── Data listing

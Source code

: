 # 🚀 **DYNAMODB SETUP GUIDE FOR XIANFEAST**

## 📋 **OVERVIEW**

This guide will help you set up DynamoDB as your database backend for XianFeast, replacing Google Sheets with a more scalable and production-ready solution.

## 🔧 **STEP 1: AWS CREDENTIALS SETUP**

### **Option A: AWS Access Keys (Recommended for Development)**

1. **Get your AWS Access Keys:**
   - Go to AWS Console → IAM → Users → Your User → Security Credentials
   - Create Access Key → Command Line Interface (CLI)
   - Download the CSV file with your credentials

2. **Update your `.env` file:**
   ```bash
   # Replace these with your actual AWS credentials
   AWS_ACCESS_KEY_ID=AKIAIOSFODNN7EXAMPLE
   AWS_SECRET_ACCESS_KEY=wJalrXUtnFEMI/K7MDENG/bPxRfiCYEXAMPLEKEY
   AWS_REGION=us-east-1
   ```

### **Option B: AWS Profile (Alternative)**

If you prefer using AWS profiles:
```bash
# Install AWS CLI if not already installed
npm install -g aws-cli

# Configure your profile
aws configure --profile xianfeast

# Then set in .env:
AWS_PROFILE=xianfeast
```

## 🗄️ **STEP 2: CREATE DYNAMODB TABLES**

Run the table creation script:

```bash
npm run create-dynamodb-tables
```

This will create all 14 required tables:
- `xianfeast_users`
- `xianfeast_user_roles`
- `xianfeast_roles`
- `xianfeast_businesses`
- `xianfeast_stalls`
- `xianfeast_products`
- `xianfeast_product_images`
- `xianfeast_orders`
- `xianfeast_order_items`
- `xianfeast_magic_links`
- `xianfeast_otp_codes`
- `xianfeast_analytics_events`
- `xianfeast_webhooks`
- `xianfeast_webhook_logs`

────
── Data listing

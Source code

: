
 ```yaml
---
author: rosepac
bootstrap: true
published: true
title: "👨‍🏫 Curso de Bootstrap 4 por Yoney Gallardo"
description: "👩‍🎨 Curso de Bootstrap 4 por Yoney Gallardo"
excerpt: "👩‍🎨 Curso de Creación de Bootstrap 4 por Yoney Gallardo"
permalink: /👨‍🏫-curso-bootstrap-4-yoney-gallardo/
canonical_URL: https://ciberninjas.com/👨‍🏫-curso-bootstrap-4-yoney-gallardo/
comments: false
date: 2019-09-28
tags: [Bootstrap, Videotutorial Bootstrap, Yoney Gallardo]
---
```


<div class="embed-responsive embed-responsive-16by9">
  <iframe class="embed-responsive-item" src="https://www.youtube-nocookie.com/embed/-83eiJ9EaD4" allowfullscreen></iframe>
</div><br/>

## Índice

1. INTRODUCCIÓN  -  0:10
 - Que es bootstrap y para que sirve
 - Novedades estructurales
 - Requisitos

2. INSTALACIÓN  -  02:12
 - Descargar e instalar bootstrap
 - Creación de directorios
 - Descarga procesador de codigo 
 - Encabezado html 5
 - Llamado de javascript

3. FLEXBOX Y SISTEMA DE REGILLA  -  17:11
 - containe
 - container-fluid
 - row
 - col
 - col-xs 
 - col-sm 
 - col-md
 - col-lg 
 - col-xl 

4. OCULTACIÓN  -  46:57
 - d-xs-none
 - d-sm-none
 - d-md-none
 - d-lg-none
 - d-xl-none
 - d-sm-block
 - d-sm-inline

────

## Task
Whenever a line in the data holds "Keys", copy that line.

## Task output
### **Option A: AWS Access Keys (Recommended for Development)**
1. **Get your AWS Access Keys:**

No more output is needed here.